Source records:
────────────────────
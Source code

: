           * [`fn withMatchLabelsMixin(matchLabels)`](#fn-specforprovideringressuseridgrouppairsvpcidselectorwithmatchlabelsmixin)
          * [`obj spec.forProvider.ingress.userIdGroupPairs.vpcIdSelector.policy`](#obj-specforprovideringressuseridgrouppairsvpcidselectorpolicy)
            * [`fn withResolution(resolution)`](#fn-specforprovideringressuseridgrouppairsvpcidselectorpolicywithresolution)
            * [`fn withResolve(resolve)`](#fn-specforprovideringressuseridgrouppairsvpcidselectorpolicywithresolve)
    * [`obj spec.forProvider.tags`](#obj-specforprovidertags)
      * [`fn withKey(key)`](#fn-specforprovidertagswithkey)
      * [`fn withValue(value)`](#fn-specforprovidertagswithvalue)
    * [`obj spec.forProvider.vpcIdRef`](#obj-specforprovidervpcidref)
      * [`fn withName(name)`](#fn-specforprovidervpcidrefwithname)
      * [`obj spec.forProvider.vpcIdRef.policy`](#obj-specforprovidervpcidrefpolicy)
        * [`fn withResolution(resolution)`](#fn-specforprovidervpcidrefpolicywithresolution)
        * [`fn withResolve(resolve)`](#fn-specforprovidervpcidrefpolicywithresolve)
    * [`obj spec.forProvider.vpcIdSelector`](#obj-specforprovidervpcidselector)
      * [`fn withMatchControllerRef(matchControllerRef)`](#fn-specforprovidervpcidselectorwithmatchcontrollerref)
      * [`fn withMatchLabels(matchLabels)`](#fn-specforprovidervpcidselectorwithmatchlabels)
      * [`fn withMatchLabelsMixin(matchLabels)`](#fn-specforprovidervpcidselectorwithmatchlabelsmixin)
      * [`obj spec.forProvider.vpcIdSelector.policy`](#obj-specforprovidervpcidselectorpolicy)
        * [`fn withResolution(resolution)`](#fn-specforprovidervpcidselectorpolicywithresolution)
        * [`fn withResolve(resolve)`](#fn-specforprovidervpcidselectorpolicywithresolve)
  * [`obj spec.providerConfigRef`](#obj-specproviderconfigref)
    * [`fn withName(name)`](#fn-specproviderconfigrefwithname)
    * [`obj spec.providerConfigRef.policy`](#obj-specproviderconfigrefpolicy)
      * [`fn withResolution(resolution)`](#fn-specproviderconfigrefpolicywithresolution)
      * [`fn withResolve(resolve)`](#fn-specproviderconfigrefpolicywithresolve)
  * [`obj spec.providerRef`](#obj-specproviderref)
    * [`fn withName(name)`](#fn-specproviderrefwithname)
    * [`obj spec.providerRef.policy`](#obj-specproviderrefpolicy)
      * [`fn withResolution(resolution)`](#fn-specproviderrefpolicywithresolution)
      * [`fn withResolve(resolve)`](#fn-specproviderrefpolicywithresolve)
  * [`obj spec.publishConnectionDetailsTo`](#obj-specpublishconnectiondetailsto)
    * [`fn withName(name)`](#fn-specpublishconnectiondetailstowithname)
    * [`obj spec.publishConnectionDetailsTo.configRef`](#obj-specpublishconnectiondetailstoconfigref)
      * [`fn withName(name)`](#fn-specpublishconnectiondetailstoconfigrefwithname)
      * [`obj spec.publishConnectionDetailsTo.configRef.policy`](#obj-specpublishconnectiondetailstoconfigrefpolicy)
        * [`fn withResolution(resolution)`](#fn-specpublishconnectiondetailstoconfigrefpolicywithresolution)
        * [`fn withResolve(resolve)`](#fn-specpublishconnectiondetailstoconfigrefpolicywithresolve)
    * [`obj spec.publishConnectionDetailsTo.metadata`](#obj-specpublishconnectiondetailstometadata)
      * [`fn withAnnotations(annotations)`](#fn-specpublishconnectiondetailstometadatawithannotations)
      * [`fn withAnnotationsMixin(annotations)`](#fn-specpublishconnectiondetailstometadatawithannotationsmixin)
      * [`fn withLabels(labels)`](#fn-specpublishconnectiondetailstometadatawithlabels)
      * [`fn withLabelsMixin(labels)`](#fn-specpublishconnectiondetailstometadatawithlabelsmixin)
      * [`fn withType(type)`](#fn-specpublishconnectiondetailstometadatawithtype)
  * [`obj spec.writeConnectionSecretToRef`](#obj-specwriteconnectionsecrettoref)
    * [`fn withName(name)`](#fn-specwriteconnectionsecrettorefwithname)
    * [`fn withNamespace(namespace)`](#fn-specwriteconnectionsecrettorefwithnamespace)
────────────────────
_REQUIREMENT_.
Search term "resolution": return each line of the data that contains it.

_RESPONSE TO THE EXERCISE_.
            * [`fn withResolution(resolution)`](#fn-specforprovideringressuseridgrouppairsvpcidselectorpolicywithresolution)
        * [`fn withResolution(resolution)`](#fn-specforprovidervpcidrefpolicywithresolution)
        * [`fn withResolution(resolution)`](#fn-specforprovidervpcidselectorpolicywithresolution)
      * [`fn withResolution(resolution)`](#fn-specproviderconfigrefpolicywithresolution)
      * [`fn withResolution(resolution)`](#fn-specproviderrefpolicywithresolution)
        * [`fn withResolution(resolution)`](#fn-specpublishconnectiondetailstoconfigrefpolicywithresolution)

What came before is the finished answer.